START Data excerpts

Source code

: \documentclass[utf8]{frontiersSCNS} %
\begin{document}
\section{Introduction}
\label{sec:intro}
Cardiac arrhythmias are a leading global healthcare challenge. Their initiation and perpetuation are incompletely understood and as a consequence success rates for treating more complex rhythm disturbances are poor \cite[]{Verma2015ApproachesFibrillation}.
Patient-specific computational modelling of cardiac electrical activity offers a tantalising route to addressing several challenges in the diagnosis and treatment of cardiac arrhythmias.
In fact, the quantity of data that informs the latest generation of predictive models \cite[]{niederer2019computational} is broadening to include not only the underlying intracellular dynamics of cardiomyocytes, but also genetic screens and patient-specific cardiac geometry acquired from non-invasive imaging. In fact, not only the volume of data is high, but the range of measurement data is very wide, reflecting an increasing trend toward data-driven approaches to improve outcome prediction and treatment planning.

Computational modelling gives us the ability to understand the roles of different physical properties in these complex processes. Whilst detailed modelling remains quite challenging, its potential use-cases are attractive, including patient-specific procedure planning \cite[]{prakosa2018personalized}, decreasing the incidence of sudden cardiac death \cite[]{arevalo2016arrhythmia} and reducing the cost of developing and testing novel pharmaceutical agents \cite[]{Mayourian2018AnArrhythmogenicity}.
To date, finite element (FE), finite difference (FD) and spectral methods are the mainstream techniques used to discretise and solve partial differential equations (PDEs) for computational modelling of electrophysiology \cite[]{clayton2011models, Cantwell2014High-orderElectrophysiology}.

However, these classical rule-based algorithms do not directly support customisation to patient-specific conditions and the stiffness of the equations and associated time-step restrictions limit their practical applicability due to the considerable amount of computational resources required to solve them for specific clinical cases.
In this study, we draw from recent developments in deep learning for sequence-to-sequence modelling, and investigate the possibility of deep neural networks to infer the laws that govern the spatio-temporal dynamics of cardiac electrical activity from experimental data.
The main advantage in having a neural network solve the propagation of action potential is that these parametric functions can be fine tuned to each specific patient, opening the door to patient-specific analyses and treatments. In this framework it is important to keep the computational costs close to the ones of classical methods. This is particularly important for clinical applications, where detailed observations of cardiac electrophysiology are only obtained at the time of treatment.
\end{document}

END Data excerpts

▶ [Required action]
Output only the number of lines in the listing that contain the string "electrical".

▶ [Answer section]
2